Evaluating $\displaystyle\lim_{R\to\infty}\oint_{C} f(z)dz$, we get $$ \begin{align} 2\pi i \cdot 3\pi^2 &= \lim_{R\to\infty}\left(\int_{-R}^{R}+\int_{R}^{R+2\pi i}+\int_{R+2\pi i}^{-R+2\pi i}+\int_{-R+2\pi i}^{-R}\right)f(z)dz \\ &= \lim_{R\to\infty}\int_{-R}^{R}f(z)dz + 0 + \lim_{R\to\infty}\int_{R+2\pi i}^{-R+2\pi i}f(z)dz + 0 \\ \lim_{R\to\infty}\int_{-R}^{R}f(z)dz &= 6\pi^3 i + \lim_{R\to\infty}\int_{-R+2\pi i}^{R+2\pi i}f(z)dz \\ &= 6\pi^3 i + \lim_{R\to\infty}\int_{-R}^{R}f(x+2\pi i)d(x + 2\pi i) \\ &= 6\pi^{3}i+\lim_{R\to\infty}\int_{-R}^{R}\frac{\left(x+2\pi i\right)^{3}e^{x+2\pi i}}{\left(1+e^{x+2\pi i}\right)^{2}}dx. \\ \end{align} $$

That integral on the right side is

$$\int_{-R}^{R}\frac{x^{3}e^{x}}{\left(1+e^{x}\right)^{2}}dx+6\pi i\int_{-R}^{R}\frac{x^{2}e^{x}}{\left(1+e^{x}\right)^{2}}dx-12\pi^{2}\int_{-R}^{R}\frac{xe^{x}}{\left(1+e^{x}\right)^{2}}dx-8\pi^{3}i\int_{-R}^{R}\frac{e^{x}}{\left(1+e^{x}\right)^{2}}dx.$$

The third integral above vanishes because its integrand is an odd function. Hopefully, it is trivial to prove that $\displaystyle \int_{-\infty}^{\infty}\frac{e^{x}}{\left(1+e^{x}\right)^{2}}dx = 1$.

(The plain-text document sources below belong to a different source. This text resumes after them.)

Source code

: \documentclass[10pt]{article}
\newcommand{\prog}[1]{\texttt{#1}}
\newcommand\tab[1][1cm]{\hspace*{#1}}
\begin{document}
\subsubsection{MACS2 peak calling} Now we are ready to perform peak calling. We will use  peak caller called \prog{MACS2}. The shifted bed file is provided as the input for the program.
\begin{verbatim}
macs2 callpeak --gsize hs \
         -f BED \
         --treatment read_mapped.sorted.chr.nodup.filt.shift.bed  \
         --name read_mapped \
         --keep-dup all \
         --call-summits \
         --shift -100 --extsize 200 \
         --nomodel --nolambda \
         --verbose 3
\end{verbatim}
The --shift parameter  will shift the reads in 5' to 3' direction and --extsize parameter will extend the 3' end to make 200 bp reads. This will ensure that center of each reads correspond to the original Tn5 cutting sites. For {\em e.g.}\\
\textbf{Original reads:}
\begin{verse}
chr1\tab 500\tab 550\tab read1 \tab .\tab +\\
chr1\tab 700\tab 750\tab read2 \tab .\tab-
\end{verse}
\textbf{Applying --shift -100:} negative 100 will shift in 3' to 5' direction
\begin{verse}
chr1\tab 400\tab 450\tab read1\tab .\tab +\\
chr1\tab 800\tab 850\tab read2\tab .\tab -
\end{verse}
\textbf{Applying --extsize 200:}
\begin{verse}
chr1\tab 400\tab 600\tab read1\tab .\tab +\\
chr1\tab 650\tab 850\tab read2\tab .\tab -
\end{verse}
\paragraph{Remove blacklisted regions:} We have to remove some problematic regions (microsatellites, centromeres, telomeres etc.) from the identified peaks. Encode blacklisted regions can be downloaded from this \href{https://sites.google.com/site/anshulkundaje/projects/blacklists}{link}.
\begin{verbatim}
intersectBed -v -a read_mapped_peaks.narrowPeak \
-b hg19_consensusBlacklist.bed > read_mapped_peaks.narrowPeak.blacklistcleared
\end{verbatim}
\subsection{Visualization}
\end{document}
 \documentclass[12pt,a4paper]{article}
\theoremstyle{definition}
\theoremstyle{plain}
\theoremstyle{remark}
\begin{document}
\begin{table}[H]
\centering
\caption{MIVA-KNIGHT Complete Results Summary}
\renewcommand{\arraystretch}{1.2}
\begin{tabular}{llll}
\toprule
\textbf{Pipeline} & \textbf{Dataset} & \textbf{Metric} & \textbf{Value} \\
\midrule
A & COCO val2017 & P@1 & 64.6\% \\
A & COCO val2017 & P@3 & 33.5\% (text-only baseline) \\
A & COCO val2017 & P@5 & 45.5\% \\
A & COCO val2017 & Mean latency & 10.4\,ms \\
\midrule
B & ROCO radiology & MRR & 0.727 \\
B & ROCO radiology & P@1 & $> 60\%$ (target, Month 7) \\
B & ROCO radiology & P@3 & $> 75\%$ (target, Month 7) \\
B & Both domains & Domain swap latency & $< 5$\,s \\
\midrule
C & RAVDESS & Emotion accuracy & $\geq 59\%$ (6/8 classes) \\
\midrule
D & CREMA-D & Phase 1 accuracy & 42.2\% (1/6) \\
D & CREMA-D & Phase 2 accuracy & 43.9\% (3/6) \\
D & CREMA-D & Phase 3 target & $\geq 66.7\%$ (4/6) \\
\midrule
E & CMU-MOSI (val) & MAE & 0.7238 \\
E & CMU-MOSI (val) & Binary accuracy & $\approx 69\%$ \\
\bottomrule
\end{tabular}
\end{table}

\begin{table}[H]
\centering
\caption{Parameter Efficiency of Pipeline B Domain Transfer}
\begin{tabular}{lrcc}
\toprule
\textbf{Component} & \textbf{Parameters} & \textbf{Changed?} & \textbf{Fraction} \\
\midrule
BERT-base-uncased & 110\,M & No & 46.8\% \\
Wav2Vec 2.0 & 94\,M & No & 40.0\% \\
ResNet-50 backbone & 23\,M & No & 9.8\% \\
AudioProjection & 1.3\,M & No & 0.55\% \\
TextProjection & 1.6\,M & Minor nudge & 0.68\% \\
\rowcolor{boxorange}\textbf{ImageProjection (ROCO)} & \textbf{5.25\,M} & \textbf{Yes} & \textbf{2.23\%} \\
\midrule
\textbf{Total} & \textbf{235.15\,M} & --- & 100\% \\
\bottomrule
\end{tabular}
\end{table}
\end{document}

Going back to $\displaystyle\lim_{R\to\infty}\oint_{C} f(z)dz$, we get

$$ \begin{align} \lim_{R\to\infty}\int_{-R}^{R}f(z)dz &= 6\pi^3 i + \lim_{R\to\infty}\int_{-R}^{R}f(x)dx + 6\pi i I - 12\pi^2 (0) - 8\pi^3 i (1). \\ \end{align} $$

In conclusion, the integral $I$ is $\displaystyle \frac{\pi^2}{3}$, and we are finished!